Organizations frequently need to obfuscate geospatial data in order to share it internally or externally without divulging sensitive location information. For example, cities need to share the location of 911 calls with the public, but how do you do that without disclosing private citizens’ information? You could, for example, aggregate it to a zip code or census tract level, but that would strip the data of the level of detail that the public needs. Another method would be to “snap” the 911 locations to the nearest intersection. This ensures that the data retains usefulness while the caller’s identity is protected. This is the process the City of San Francisco follows now.

Source: DataSF

Typically this type of data transformation would require specialized geospatial data tools. However, with Snowflake’s geospatial data type and geospatial functions, you can perform this transformation directly in Snowflake, with the following benefits:

  • You can transform large amounts of data at scale
  • Sensitive location data doesn’t leave the Snowflake environment and stays protected by Snowflake’s end-to-end encryption, robust role based access and other governance controls
  • The anonymized data can be shared seamlessly with other accounts of Snowflake using Snowflake data sharing

In this article, I am using a dataset of street intersections provided through the City of San Francisco’s open data portal called DataSF, and a few randomly selected addresses within the city boundaries to demonstrate how you can anonymize locations by snapping them to the nearest intersection.

Data Preparation

First, we need to ingest the intersections dataset into Snowflake. There are many ways data can be injected into Snowflake.
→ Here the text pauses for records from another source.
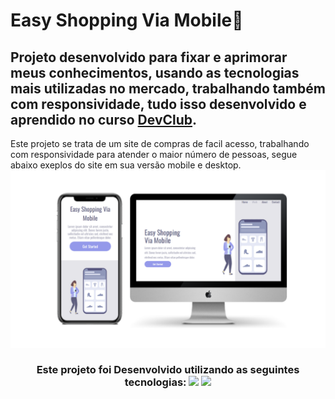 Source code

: <h1>Easy Shopping Via Mobile📱</h1>
<h2>Projeto desenvolvido para fixar e aprimorar meus conhecimentos, usando as tecnologias mais utilizadas no mercado, trabalhando também com responsividade, tudo isso desenvolvido e aprendido no curso 
<a href="https://aulas.devclub.com.br/m/courses" target="_blank" rel="noopener noreferrer">DevClub</a>.</h2>

<p> Este projeto se trata de um site de compras de facil acesso, trabalhando com responsividade para atender o maior número de pessoas, segue abaixo exeplos do site em sua versão mobile e desktop.
  
<img src="https://github.com/Samuelr-019/Easy-Shopping/blob/master/assets/img/mockup.png?raw=true" alt="Mockup">

<center> <h3>Este projeto foi Desenvolvido utilizando as seguintes tecnologias: <img src="https://img.shields.io/badge/HTML5-E34F26?style=for-the-badge&logo=html5&logoColor=white">  <img src="https://img.shields.io/badge/CSS3-1572B6?style=for-the-badge&logo=css3&logoColor=white"> <h3> <center>
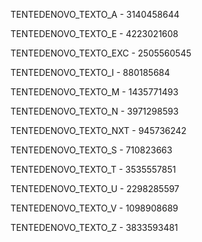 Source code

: TENTEDENOVO_TEXTO_A - 3140458644

TENTEDENOVO_TEXTO_E - 4223021608

TENTEDENOVO_TEXTO_EXC - 2505560545

TENTEDENOVO_TEXTO_I - 880185684

TENTEDENOVO_TEXTO_M - 1435771493

TENTEDENOVO_TEXTO_N - 3971298593

TENTEDENOVO_TEXTO_NXT - 945736242

TENTEDENOVO_TEXTO_S - 710823663

TENTEDENOVO_TEXTO_T - 3535557851

TENTEDENOVO_TEXTO_U - 2298285597

TENTEDENOVO_TEXTO_V - 1098908689

TENTEDENOVO_TEXTO_Z - 3833593481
Here, I am reading it from an external stage with a previously configured storage integration.

/* set context */
use schema geo.public;
use warehouse adhoc;
/*Upload intersections dataset to Snowflake from an external stage*/
create or replace stage geo.public.geo
url = 's3://xxxxxxxxx/CCSF_Geo/'
storage_integration=s3_int;
create or replace file format csv_format
type = 'csv' skip_header=1;
create or replace table geo.public.ccsf_intersections
(ID number, CNN varchar, Street_Name_1 varchar,
Street_Name_2 varchar, X_Coord float, Y_Coord float,
Latitude float, Longitude float, ZIP_Code varchar);
copy into geo.public.ccsf_intersections
from @geo file_format=csv_format;
select * from ccsf_intersections limit 100;

Result:

Intersections table

To leverage Snowflake’s geospatial functions, lets modify this table by adding a geospatial point column derived from the intersections’ latitude and longitude. We’ll use the ST_MAKEPOINT function to convert the coordinates into Snowflake’s GEOGRAPHYdata type. Materializing this new column (as opposed to creating it on the fly in a view) is recommended for best performance, particularly for large datasets.
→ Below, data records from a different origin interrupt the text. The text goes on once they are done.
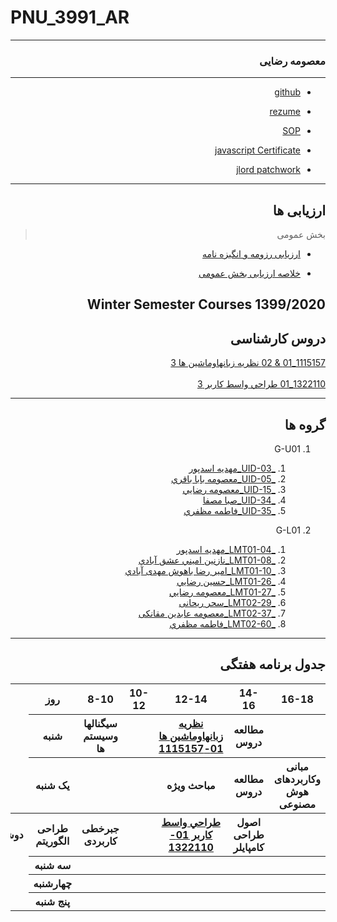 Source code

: # PNU_3991_AR
---------

<div dir="rtl">

### معصومه رضایی
------------
- [github](https://github.com/rezaeimasumeh)

- [rezume](https://rezaeimasumeh.github.io)

- [SOP](https://rezaeimasumeh.github.io/sop/)

- [javascript Certificate](https://github.com/rezaeimasumeh/javascript-evidence/blob/main/javascript.jpg)

- [jlord patchwork](https://github.com/rezaeimasumeh/patchwork/blob/gh-pages/html.png)

------------------
## ارزیابی ها

>  بخش عمومی

- [ارزیابی رزومه و انگیزه نامه](https://github.com/rezaeimasumeh/PNU_3991_AR/blob/main/_General/MR_CV_CheckList_AR_3991.pdf)

- [خلاصه ارزیابی بخش عمومی](https://github.com/rezaeimasumeh/PNU_3991_AR/blob/main/_General/MR_GeneralSection_CheckList_AR_3991.pdf)

## Winter Semester Courses 1399/2020

## دروس کارشناسی

[1115157_01 & 02 نظريه زبانهاوماشين ها 3](https://github.com/rezaeimasumeh/PNU_3991_AR/tree/main/theory-of-languages-and-Machines)
<br>
<br>[1322110_01 طراحي واسط كاربر 3](https://github.com/rezaeimasumeh/PNU_3991_AR/tree/main/UserInterfaceDesgin)

--------------

## گروه ها

1. G-U01
    1. [_UID-03_مهديه اسدپور](https://github.com/AliRazavi-edu/PNU_3991/tree/master/_BSc/UserInterfaceDesgin/03_%D9%85%D9%87%D8%AF%D9%8A%D9%87%20%D8%A7%D8%B3%D8%AF%D9%BE%D9%88%D8%B1)    
    1. [_UID-05_معصومه بابا باقري](https://github.com/AliRazavi-edu/PNU_3991/tree/master/_BSc/UserInterfaceDesgin/05_%D9%85%D8%B9%D8%B5%D9%88%D9%85%D9%87%20%D8%A8%D8%A7%D8%A8%D8%A7%20%D8%A8%D8%A7%D9%82%D8%B1%D9%8A)    
    1. [_UID-15_معصومه رضايي](https://github.com/AliRazavi-edu/PNU_3991/tree/master/_BSc/UserInterfaceDesgin/15_%D9%85%D8%B9%D8%B5%D9%88%D9%85%D9%87%20%D8%B1%D8%B6%D8%A7%D9%8A%D9%8A)    
    1. [_UID-34_صبا مصفا](https://github.com/AliRazavi-edu/PNU_3991/tree/master/_BSc/UserInterfaceDesgin/34_%D8%B5%D8%A8%D8%A7%20%D9%85%D8%B5%D9%81%D8%A7)    
    1. [_UID-35_فاطمه مظفري](https://github.com/AliRazavi-edu/PNU_3991/tree/master/_BSc/UserInterfaceDesgin/35_%D9%81%D8%A7%D8%B7%D9%85%D9%87%20%D9%85%D8%B8%D9%81%D8%B1%D9%8A)   
    
1. G-L01
    1. [_LMT01-04_مهديه اسدپور](https://github.com/AliRazavi-edu/PNU_3991/tree/master/_BSc/Theory-of-Languages-and-Machines/_1115157_01/04_%D9%85%D9%87%D8%AF%D9%8A%D9%87%20%D8%A7%D8%B3%D8%AF%D9%BE%D9%88%D8%B1)    
    1. [_LMT01-08_نازنين اميني عشق آبادي](https://github.com/AliRazavi-edu/PNU_3991/tree/master/_BSc/Theory-of-Languages-and-Machines/_1115157_01/08_%D9%86%D8%A7%D8%B2%D9%86%D9%8A%D9%86%20%D8%A7%D9%85%D9%8A%D9%86%D9%8A%20%D8%B9%D8%B4%D9%82%20%D8%A7%D8%A8%D8%A7%D8%AF%D9%8A)  
     1. [_LMT01-10_امیر رضا باهوش مهدی آبادي](https://github.com/AliRazavi-edu/PNU_3991/tree/master/_BSc/Theory-of-Languages-and-Machines/_1115157_01/10_%D8%A7%D9%85%D9%8A%D8%B1%D8%B1%D8%B6%D8%A7%20%D8%A8%D8%A7%D9%87%D9%88%D8%B4%20%D9%85%D9%87%D8%AF%D9%8A%20%D8%A2%D8%A8%D8%A7%D8%AF%D9%8A) 
     1. [_LMT01-26_حسین رضايي](https://github.com/AliRazavi-edu/PNU_3991/tree/master/_BSc/Theory-of-Languages-and-Machines/_1115157_01/26_%D8%AD%D8%B3%D9%8A%D9%86%20%D8%B1%D8%B6%D8%A7%D8%A6%D9%8A)    
    1. [_LMT01-27_معصومه رضايي](https://github.com/AliRazavi-edu/PNU_3991/tree/master/_BSc/Theory-of-Languages-and-Machines/_1115157_01/27_%D9%85%D8%B9%D8%B5%D9%88%D9%85%D9%87%20%D8%B1%D8%B6%D8%A7%D9%8A%D9%8A)   
    1. [_LMT02-29_سحر ریحانی](https://github.com/AliRazavi-edu/PNU_3991/tree/master/_BSc/Theory-of-Languages-and-Machines/_1115157_02/29_%D8%B3%D8%AD%D8%B1%20%D8%B1%D9%8A%D8%AD%D8%A7%D9%86%D9%8A)   
    1. [_LMT02-37_معصومه عابدين مقانکی](https://github.com/AliRazavi-edu/PNU_3991/tree/master/_BSc/Theory-of-Languages-and-Machines/_1115157_02/37_%D9%85%D8%B9%D8%B5%D9%88%D9%85%D9%87%20%D8%B9%D8%A7%D8%A8%D8%AF%D9%8A%D9%86%20%D9%85%D9%82%D8%A7%D9%86%D9%83%D9%8A)    
    1. [_LMT02-60_فاطمه مظفري](https://github.com/AliRazavi-edu/PNU_3991/tree/master/_BSc/Theory-of-Languages-and-Machines/_1115157_02/60_%D9%81%D8%A7%D8%B7%D9%85%D9%87%20%D9%85%D8%B8%D9%81%D8%B1%D9%8A) 

-------------------
## جدول برنامه هفتگی


<table style="width:100%">
  <tr>
    <th >16-18</th>
    <th >14-16</th>
    <th >12-14</th>
    <th>10-12</th>
    <th>8-10</th>
    <th>روز</th>
  </tr>
  <tr>
    <th ></th>
    <th >مطالعه دروس</th>
    <th ><a href="https://github.com/AliRazavi-edu/PNU_3991/tree/master/_BSc/Theory-of-Languages-and-Machines">نظريه زبانهاوماشين ها 01-1115157
    <th></th>
    <th>سیگنالها وسیستم ها</th>
    <th>شنبه</th>
  </tr>
   <tr>
    <th >مبانی وکاربردهای هوش مصنوعی</th>
    <th >مطالعه دروس</th>
    <th >مباحث ویژه</th>
    <th></th>
    <th ></th>
    <th>یک شنبه</th>
  </tr>
   <tr>
     <th ></th>
     <th >اصول طراحی کامپایلر</th>
     <th><a  href="https://github.com/AliRazavi-edu/PNU_3991/tree/master/_BSc/UserInterfaceDesgin">طراحي واسط كاربر
01-1322110</a><th> <th>جبرخطی کاربردی</th>
    <th>طراحی الگوریتم</th>   
    <th>دوشنبه</th>
  </tr>
   <tr>
    <th ></th>
    <th ></th>
    <th></a></th>
    <th></th>
    <th ></th>
    <th>سه شنبه</th>
  </tr>
   <tr>
    <th ></th>
    <th ></th>
    <th></th>
    <th></th>
     <th ></th>
    <th>چهارشنبه</th>
  </tr>
   <tr>
   <th ></th>
    <th ></th>
     <th ></th>
     <th ></th>
     <th><a></a></th>
    <th>پنج شنبه</th>
  </tr>
</table>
/*Add a geospatial point derived from the intersections' lat & lon*/
alter table ccsf_intersections add intersection_pt geography;
update ccsf_intersections
set intersection_pt=st_makepoint(longitude, latitude);
select * from geo.public.ccsf_intersections limit 100;

Result:

Intersection coordinates presented as geography data type

Next, let’s create a table of sample addresses. Let’s insert geographic coordinates directly into Snowflake’s GEOGRAPHY data type.
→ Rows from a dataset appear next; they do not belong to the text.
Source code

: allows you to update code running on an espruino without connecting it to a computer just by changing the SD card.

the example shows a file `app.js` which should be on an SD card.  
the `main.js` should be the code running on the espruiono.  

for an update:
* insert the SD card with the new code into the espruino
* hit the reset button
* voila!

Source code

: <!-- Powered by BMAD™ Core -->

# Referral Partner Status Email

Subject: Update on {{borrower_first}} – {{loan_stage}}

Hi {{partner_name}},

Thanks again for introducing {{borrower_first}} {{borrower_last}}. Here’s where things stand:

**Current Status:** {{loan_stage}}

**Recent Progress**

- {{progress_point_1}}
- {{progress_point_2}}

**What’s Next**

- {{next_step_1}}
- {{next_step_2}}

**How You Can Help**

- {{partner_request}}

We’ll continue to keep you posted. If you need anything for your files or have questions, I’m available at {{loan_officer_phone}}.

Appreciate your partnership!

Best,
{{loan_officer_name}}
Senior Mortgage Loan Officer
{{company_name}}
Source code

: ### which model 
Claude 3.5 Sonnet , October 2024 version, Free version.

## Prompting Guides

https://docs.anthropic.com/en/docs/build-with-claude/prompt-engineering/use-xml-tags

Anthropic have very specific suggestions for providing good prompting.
/*Create some sample addresses in San Francisco*/
create or replace table geo.public.sample_locations
(address varchar, address_pt geography);
insert into geo.public.sample_locations
values
('373 Frederick St, San Francisco, CA 94117', 'POINT(-122.44925113290317 37.76677567637685)'),
('1030 Stanyan St, San Francisco, CA 94117', 'POINT(-122.45207657651818 37.765137794256205)'),
('732 12th Ave, San Francisco, CA 94118','POINT(-122.46976217570905 37.77451094909229)')
;
select * from geo.public.sample_locations;

Result:

Sample Addresses

Geographic Anonymization

The query below finds the nearest intersection for each of the sample locations and displays the original vs anonymized coordinates. The ST_DWITHIN(a.address_pt,b.intersection_pt,200) in the WHERE clause subsets potential matches to intersections within 200 meters of a sample address. The window function with QUALIFY syntax QUALIFY ROW_NUMBER() OVER (PARTITION BY...)<=1 finds the single nearest intersection for each address.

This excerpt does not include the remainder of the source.